At first glance, the topic of the cover article of AFP's August 1st issue, "Slowing Global Warming: Benefits for Patients and the Planet," might seem out of place in a journal that aims to provide practical clinical guidance for family physicians. Past summer-themed articles have included clinical reviews of heat-related illness, medical advice for commercial air travelers, and even health issues for surfers. By addressing climate change, AFP joins other widely read medical journals such as The Lancet and BMJ in recognizing the essential role that physicians can play in mitigating the negative impacts of environmental stress on patients' health.

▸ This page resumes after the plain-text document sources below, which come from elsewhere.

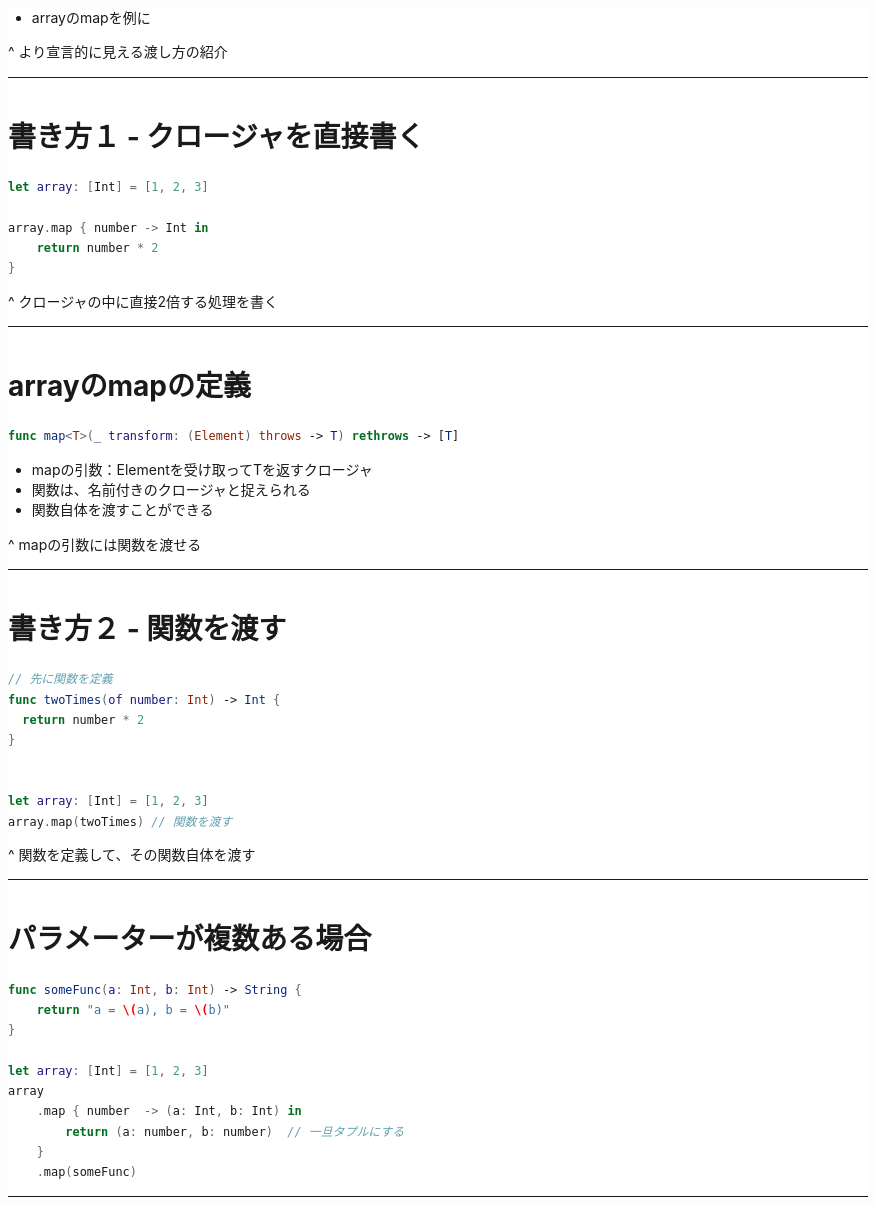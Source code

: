 - arrayのmapを例に

^ より宣言的に見える渡し方の紹介

---
# 書き方１ - クロージャを直接書く

``` swift
let array: [Int] = [1, 2, 3]

array.map { number -> Int in
    return number * 2
}
```

^ クロージャの中に直接2倍する処理を書く

---
# arrayのmapの定義


```swift
func map<T>(_ transform: (Element) throws -> T) rethrows -> [T]
```

- mapの引数：Elementを受け取ってTを返すクロージャ
- 関数は、名前付きのクロージャと捉えられる
- 関数自体を渡すことができる

^ mapの引数には関数を渡せる

---
# 書き方２ - 関数を渡す

``` swift
// 先に関数を定義
func twoTimes(of number: Int) -> Int {
  return number * 2
}


let array: [Int] = [1, 2, 3]
array.map(twoTimes) // 関数を渡す
```

^ 関数を定義して、その関数自体を渡す

---
# パラメーターが複数ある場合

```swift
func someFunc(a: Int, b: Int) -> String {
    return "a = \(a), b = \(b)"
}

let array: [Int] = [1, 2, 3]
array
    .map { number  -> (a: Int, b: Int) in
        return (a: number, b: number)  // 一旦タプルにする
    }
    .map(someFunc)
```

---

[^1]: https://talk.objc.io/episodes/S01E05-connecting-view-controllers
[^2]: https://talk.objc.io/episodes/S01E19-from-runtime-programming-to-functions
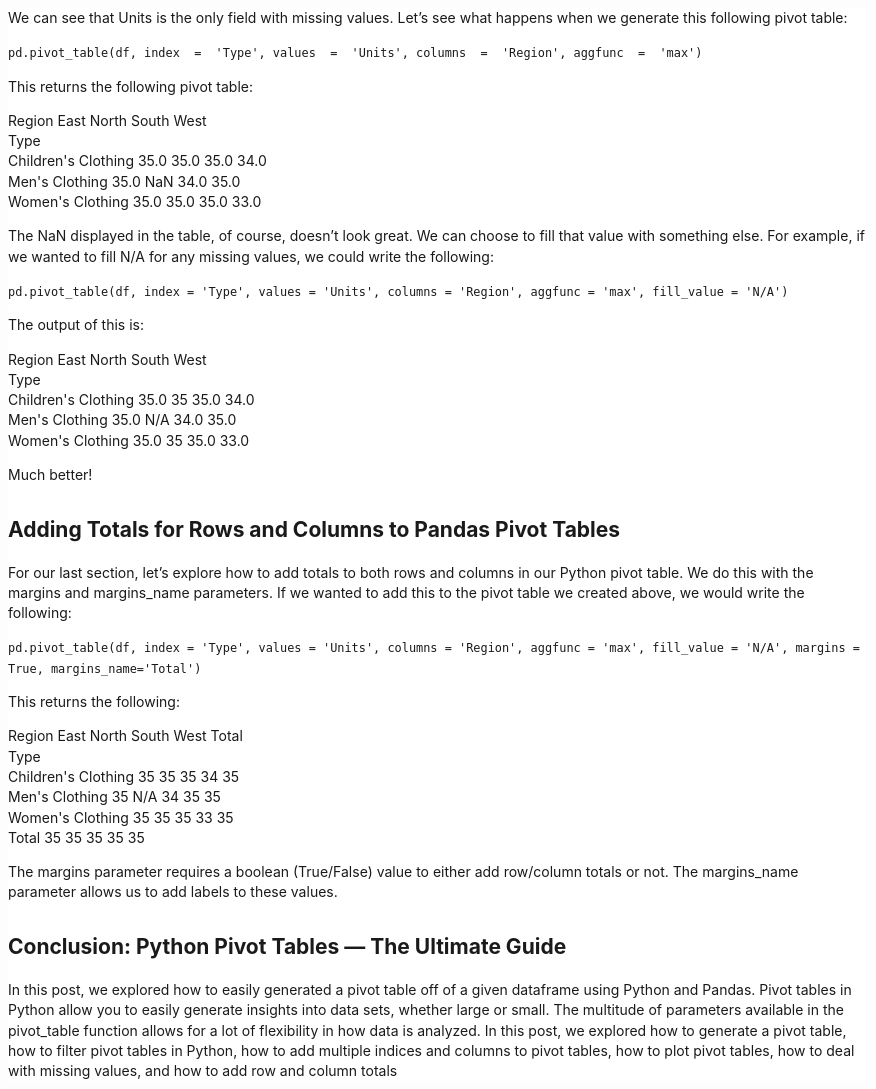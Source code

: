 We can see that Units is the only field with missing values. Let’s see what happens when we generate this following pivot table:

    pd.pivot_table(df, index  =  'Type', values  =  'Units', columns  =  'Region', aggfunc  =  'max')

This returns the following pivot table:

Region 	                East 	North 	South 	West  
Type 				  
Children's Clothing 	35.0 	35.0 	35.0 	34.0  
Men's Clothing 	        35.0 	NaN 	34.0 	35.0  
Women's Clothing 	35.0 	35.0 	35.0 	33.0

The NaN displayed in the table, of course, doesn’t look great. We can choose to fill that value with something else. For example, if we wanted to fill N/A for any missing values, we could write the following:

    pd.pivot_table(df, index = 'Type', values = 'Units', columns = 'Region', aggfunc = 'max', fill_value = 'N/A')

The output of this is:

Region 	                East 	North 	South 	West  
Type 				  
Children's Clothing 	35.0 	35 	35.0 	34.0  
Men's Clothing 	        35.0 	N/A 	34.0 	35.0  
Women's Clothing 	35.0 	35 	35.0 	33.0

Much better!
## Adding Totals for Rows and Columns to Pandas Pivot Tables
For our last section, let’s explore how to add totals to both rows and columns in our Python pivot table. We do this with the margins and margins_name parameters. If we wanted to add this to the pivot table we created above, we would write the following:

    pd.pivot_table(df, index = 'Type', values = 'Units', columns = 'Region', aggfunc = 'max', fill_value = 'N/A', margins = True, margins_name='Total')

This returns the following:

Region 	                East 	North 	South 	West 	Total  
Type 					  
Children's Clothing 	35 	35 	35 	34 	35  
Men's Clothing 	        35 	N/A 	34 	35 	35  
Women's Clothing 	35 	35 	35 	33 	35  
Total 	                35 	35 	35 	35 	35

The margins parameter requires a boolean (True/False) value to either add row/column totals or not. The margins_name parameter allows us to add labels to these values.
## Conclusion: Python Pivot Tables — The Ultimate Guide
In this post, we explored how to easily generated a pivot table off of a given dataframe using Python and Pandas. Pivot tables in Python allow you to easily generate insights into data sets, whether large or small. The multitude of parameters available in the pivot_table function allows for a lot of flexibility in how data is analyzed. In this post, we explored how to generate a pivot table, how to filter pivot tables in Python, how to add multiple indices and columns to pivot tables, how to plot pivot tables, how to deal with missing values, and how to add row and column totals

After summarizing the serious potential health effects of climate change, Dr. Cindy Parker recommends that primary care clinicians counsel patients regarding two lifestyle changes that are likely to improve personal health as well as slow global warming: reducing meat consumption and increasing "active transportation" (substituting bicycling or walking for short car trips). In addition, physician practices and larger medical organizations can positively affect climate change by "going green":

Medical offices and hospitals can help by recycling; using recycled items and Energy Star certified appliances and computers; minimizing waste and waste transport by replacing single-use items with sterilizable or washable items; purchasing wind-generated electricity; and reducing energy use by turning off appliances, computers, and lights when not in use. In 2008, the U.S. health care sector spent $8.8 billion on energy to meet patient needs, not including the transportation of employees or patients to and from health care facilities, resulting in 8 percent of all U.S. greenhouse gas emissions.

In an accompanying editorial, Dr. Robert Gould reviews several national and international initiatives that encourage hospitals and health systems to reduce greenhouse gas emissions, including the Healthier Hospitals Initiative and Health Care Without Harm.